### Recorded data

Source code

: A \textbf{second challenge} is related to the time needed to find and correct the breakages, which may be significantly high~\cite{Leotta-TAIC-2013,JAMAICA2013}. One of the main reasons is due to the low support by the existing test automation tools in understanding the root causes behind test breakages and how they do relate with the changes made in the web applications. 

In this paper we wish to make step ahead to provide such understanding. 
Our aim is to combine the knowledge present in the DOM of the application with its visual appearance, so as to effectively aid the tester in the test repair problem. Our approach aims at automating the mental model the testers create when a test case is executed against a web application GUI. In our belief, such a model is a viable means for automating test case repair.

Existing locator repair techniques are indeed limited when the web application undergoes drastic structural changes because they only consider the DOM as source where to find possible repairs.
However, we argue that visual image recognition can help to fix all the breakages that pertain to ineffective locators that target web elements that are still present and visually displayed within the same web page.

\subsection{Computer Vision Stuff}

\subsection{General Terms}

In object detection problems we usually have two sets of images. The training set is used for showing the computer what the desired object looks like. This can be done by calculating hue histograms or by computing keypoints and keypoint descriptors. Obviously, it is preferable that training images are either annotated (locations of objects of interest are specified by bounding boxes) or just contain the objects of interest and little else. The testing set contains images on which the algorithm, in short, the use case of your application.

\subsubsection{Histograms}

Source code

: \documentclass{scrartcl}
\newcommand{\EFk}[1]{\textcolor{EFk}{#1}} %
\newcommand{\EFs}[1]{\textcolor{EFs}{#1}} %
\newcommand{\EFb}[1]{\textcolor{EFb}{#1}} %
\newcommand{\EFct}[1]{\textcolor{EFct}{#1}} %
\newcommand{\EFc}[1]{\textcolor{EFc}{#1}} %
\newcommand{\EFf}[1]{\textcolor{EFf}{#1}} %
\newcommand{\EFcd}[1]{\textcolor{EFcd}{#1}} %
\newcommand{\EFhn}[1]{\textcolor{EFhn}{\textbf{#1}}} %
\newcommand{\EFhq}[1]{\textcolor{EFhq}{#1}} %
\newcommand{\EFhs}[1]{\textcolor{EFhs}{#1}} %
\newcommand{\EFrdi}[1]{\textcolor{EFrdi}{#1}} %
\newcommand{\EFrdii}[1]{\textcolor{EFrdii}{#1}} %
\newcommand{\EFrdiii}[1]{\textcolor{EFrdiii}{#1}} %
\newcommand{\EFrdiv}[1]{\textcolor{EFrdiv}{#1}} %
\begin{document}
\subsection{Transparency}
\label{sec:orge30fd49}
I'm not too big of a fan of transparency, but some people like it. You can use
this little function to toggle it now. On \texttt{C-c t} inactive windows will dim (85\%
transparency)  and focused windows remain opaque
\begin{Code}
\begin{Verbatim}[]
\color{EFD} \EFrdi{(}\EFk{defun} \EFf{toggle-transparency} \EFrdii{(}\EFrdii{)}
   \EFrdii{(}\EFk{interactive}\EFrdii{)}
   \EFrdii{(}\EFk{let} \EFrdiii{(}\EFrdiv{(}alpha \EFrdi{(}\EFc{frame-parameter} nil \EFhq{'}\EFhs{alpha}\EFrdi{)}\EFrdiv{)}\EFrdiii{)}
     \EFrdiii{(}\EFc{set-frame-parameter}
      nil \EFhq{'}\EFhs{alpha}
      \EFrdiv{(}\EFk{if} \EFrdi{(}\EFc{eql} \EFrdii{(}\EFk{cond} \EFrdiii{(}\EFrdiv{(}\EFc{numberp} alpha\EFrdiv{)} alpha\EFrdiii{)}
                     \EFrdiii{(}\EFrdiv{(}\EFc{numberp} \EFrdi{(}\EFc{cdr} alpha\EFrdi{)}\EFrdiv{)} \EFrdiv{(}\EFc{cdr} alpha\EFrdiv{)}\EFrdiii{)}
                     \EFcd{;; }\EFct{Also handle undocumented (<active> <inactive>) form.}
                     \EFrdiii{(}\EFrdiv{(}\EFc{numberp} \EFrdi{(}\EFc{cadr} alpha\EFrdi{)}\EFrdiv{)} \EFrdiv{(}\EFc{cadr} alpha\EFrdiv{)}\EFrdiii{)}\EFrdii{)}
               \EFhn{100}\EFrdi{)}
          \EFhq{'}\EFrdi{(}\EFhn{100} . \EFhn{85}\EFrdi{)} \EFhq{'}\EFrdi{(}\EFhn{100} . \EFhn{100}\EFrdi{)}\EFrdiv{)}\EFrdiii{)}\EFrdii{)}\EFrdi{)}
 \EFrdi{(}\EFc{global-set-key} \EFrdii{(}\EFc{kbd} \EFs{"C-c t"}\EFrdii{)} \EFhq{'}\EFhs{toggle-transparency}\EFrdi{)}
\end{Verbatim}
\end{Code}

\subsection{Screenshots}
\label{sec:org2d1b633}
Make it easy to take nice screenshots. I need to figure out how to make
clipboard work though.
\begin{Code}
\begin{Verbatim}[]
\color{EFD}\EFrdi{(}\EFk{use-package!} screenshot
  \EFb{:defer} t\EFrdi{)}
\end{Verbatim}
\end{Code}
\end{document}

### Exercise prompt
Scan the entries above for the string "frame", and copy every line where it turns up.

### Result for this exercise
   \EFrdii{(}\EFk{let} \EFrdiii{(}\EFrdiv{(}alpha \EFrdi{(}\EFc{frame-parameter} nil \EFhq{'}\EFhs{alpha}\EFrdi{)}\EFrdiv{)}\EFrdiii{)}
     \EFrdiii{(}\EFc{set-frame-parameter}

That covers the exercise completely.